Data for this exercise: Begin
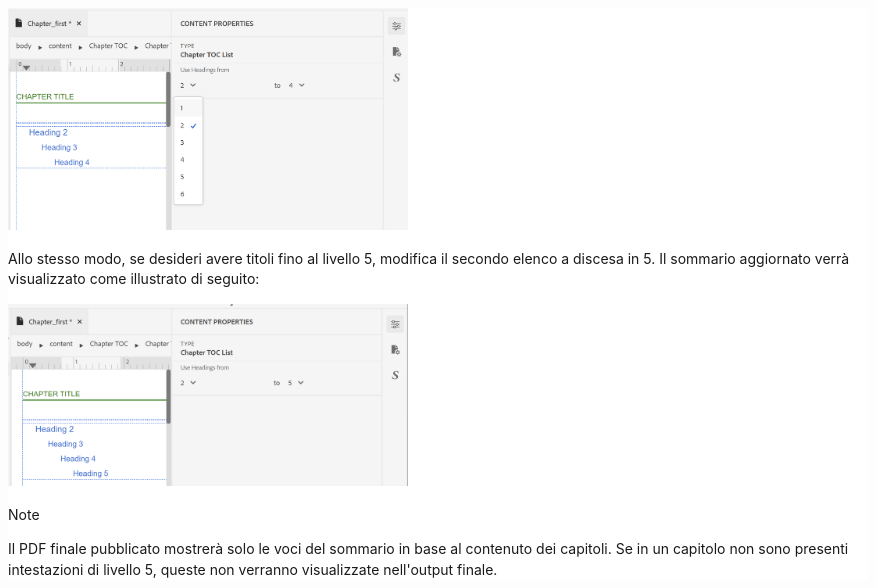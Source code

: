    <img src="./assets/customize-chapter-toc.png" width="400">

   Allo stesso modo, se desideri avere titoli fino al livello 5, modifica il secondo elenco a discesa in 5. Il sommario aggiornato verrà visualizzato come illustrato di seguito:

   <img src="./assets/chapter-toc-updated.png" width="400">

   >[!NOTE]
   >
   >Il PDF finale pubblicato mostrerà solo le voci del sommario in base al contenuto dei capitoli. Se in un capitolo non sono presenti intestazioni di livello 5, queste non verranno visualizzate nell&#39;output finale.
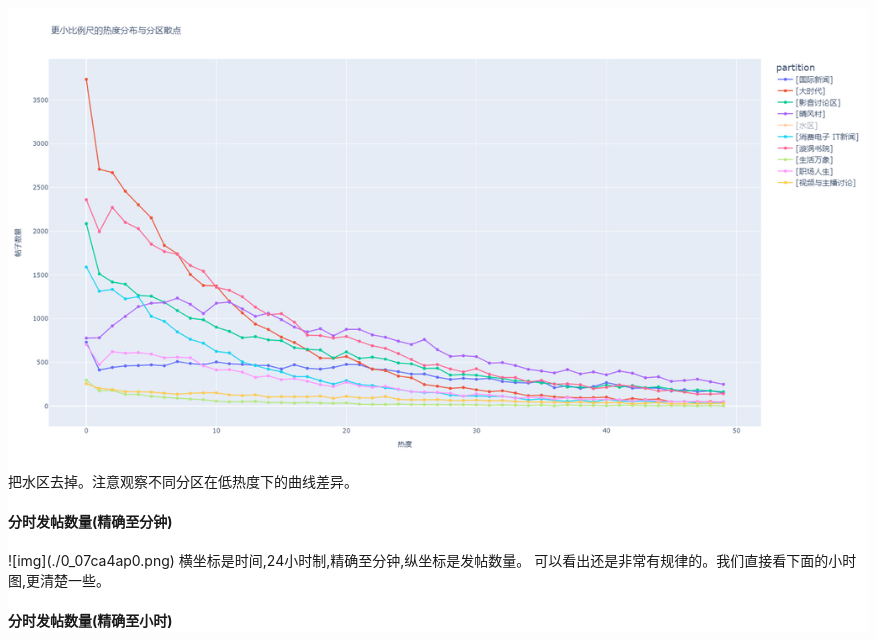 ![img](./0_c03643p0.png)
把水区去掉。注意观察不同分区在低热度下的曲线差异。
<h4>分时发帖数量(精确至分钟)</h4>
![img](./0_07ca4ap0.png)
横坐标是时间,24小时制,精确至分钟,纵坐标是发帖数量。
可以看出还是非常有规律的。我们直接看下面的小时图,更清楚一些。
  <h4>分时发帖数量(精确至小时)</h4>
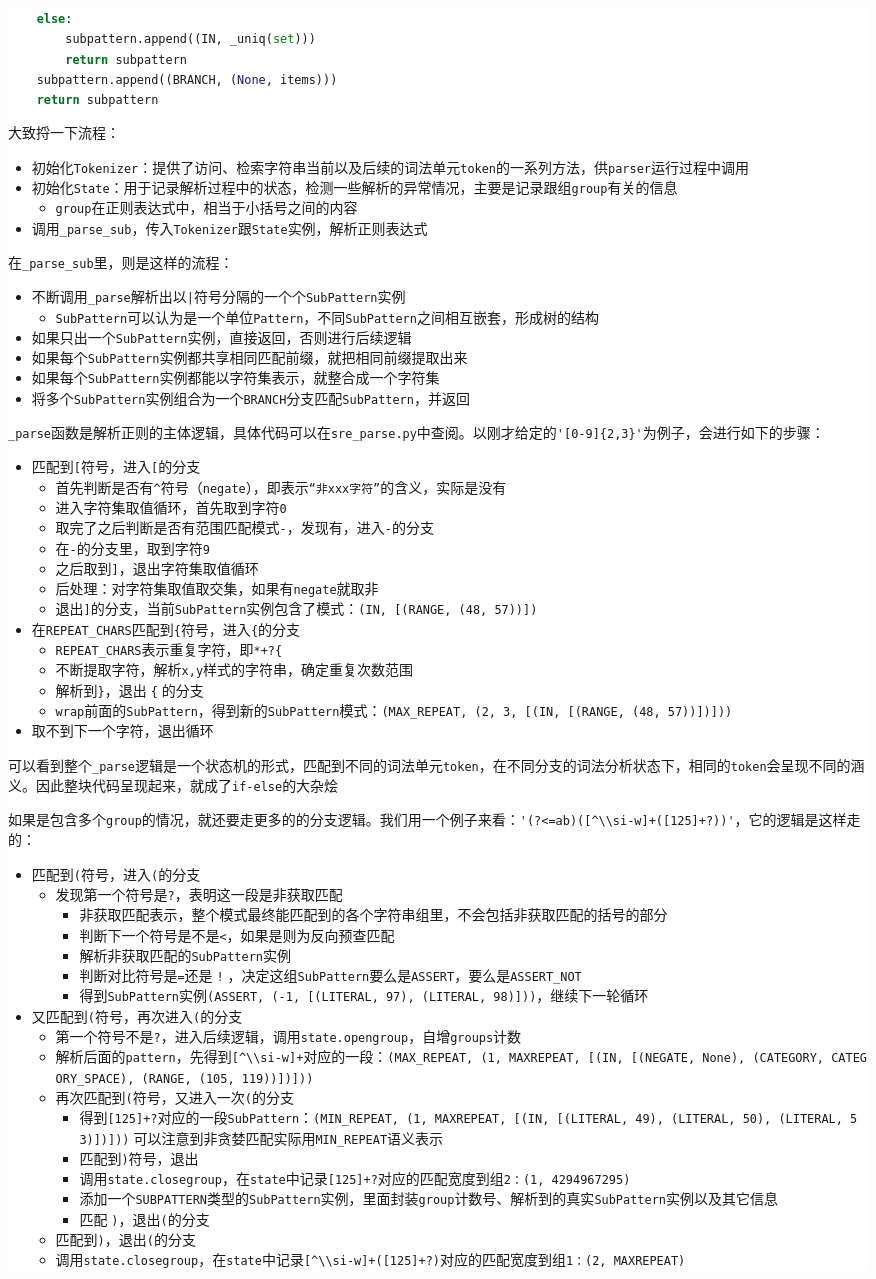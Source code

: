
 ```python
    else:
        subpattern.append((IN, _uniq(set)))
        return subpattern
    subpattern.append((BRANCH, (None, items)))
    return subpattern
```

大致捋一下流程：

- 初始化`Tokenizer`：提供了访问、检索字符串当前以及后续的词法单元`token`的一系列方法，供`parser`运行过程中调用
- 初始化`State`：用于记录解析过程中的状态，检测一些解析的异常情况，主要是记录跟组`group`有关的信息
  - `group`在正则表达式中，相当于小括号之间的内容
- 调用`_parse_sub`，传入`Tokenizer`跟`State`实例，解析正则表达式

在`_parse_sub`里，则是这样的流程：

- 不断调用`_parse`解析出以`|`符号分隔的一个个`SubPattern`实例
   - `SubPattern`可以认为是一个单位`Pattern`，不同`SubPattern`之间相互嵌套，形成树的结构
- 如果只出一个`SubPattern`实例，直接返回，否则进行后续逻辑
- 如果每个`SubPattern`实例都共享相同匹配前缀，就把相同前缀提取出来
- 如果每个`SubPattern`实例都能以字符集表示，就整合成一个字符集
- 将多个`SubPattern`实例组合为一个`BRANCH`分支匹配`SubPattern`，并返回

`_parse`函数是解析正则的主体逻辑，具体代码可以在`sre_parse.py`中查阅。以刚才给定的`'[0-9]{2,3}'`为例子，会进行如下的步骤：

- 匹配到`[`符号，进入`[`的分支
   - 首先判断是否有`^`符号（`negate`），即表示`“非xxx字符”`的含义，实际是没有
   - 进入字符集取值循环，首先取到字符`0`
   - 取完了之后判断是否有范围匹配模式`-`，发现有，进入`-`的分支
   - 在`-`的分支里，取到字符`9`
   - 之后取到`]`，退出字符集取值循环
   - 后处理：对字符集取值取交集，如果有`negate`就取非
   - 退出`]`的分支，当前`SubPattern`实例包含了模式：`(IN, [(RANGE, (48, 57))])`
- 在`REPEAT_CHARS`匹配到`{`符号，进入`{`的分支
   - `REPEAT_CHARS`表示重复字符，即`*+?{`
   - 不断提取字符，解析`x,y`样式的字符串，确定重复次数范围
   - 解析到`}`，退出 `{` 的分支
   - `wrap`前面的`SubPattern`，得到新的`SubPattern`模式：`(MAX_REPEAT, (2, 3, [(IN, [(RANGE, (48, 57))])]))`
- 取不到下一个字符，退出循环

可以看到整个`_parse`逻辑是一个状态机的形式，匹配到不同的词法单元`token`，在不同分支的词法分析状态下，相同的`token`会呈现不同的涵义。因此整块代码呈现起来，就成了`if-else`的大杂烩

如果是包含多个`group`的情况，就还要走更多的的分支逻辑。我们用一个例子来看：`'(?<=ab)([^\\si-w]+([125]+?))'`，它的逻辑是这样走的：

- 匹配到`(`符号，进入`(`的分支
   - 发现第一个符号是`?`，表明这一段是非获取匹配
      - 非获取匹配表示，整个模式最终能匹配到的各个字符串组里，不会包括非获取匹配的括号的部分
      - 判断下一个符号是不是`<`，如果是则为反向预查匹配
      - 解析非获取匹配的`SubPattern`实例
      - 判断对比符号是`=`还是 `!` ，决定这组`SubPattern`要么是`ASSERT`，要么是`ASSERT_NOT`
      - 得到`SubPattern`实例`(ASSERT, (-1, [(LITERAL, 97), (LITERAL, 98)]))`，继续下一轮循环
- 又匹配到`(`符号，再次进入`(`的分支
   - 第一个符号不是`?`，进入后续逻辑，调用`state.opengroup`，自增`groups`计数
   - 解析后面的`pattern`，先得到`[^\\si-w]+`对应的一段：`(MAX_REPEAT, (1, MAXREPEAT, [(IN, [(NEGATE, None), (CATEGORY, CATEGORY_SPACE), (RANGE, (105, 119))])]))`
   - 再次匹配到`(`符号，又进入一次`(`的分支
      - 得到`[125]+?`对应的一段`SubPattern`：`(MIN_REPEAT, (1, MAXREPEAT, [(IN, [(LITERAL, 49), (LITERAL, 50), (LITERAL, 53)])]))`
        可以注意到非贪婪匹配实际用`MIN_REPEAT`语义表示
      - 匹配到`)`符号，退出
      - 调用`state.closegroup`，在`state`中记录`[125]+?`对应的匹配宽度到组`2：(1, 4294967295)`
      - 添加一个`SUBPATTERN`类型的`SubPattern`实例，里面封装`group`计数号、解析到的真实`SubPattern`实例以及其它信息
      - 匹配 `)`，退出`(`的分支
   - 匹配到`)`，退出`(`的分支
   - 调用`state.closegroup`，在`state`中记录`[^\\si-w]+([125]+?)`对应的匹配宽度到组`1：(2, MAXREPEAT)`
Data for this exercise: End
**What is needed**
Look through the entries above and say how many lines contain "LITERAL", giving nothing but the number.

**Exercise output**
2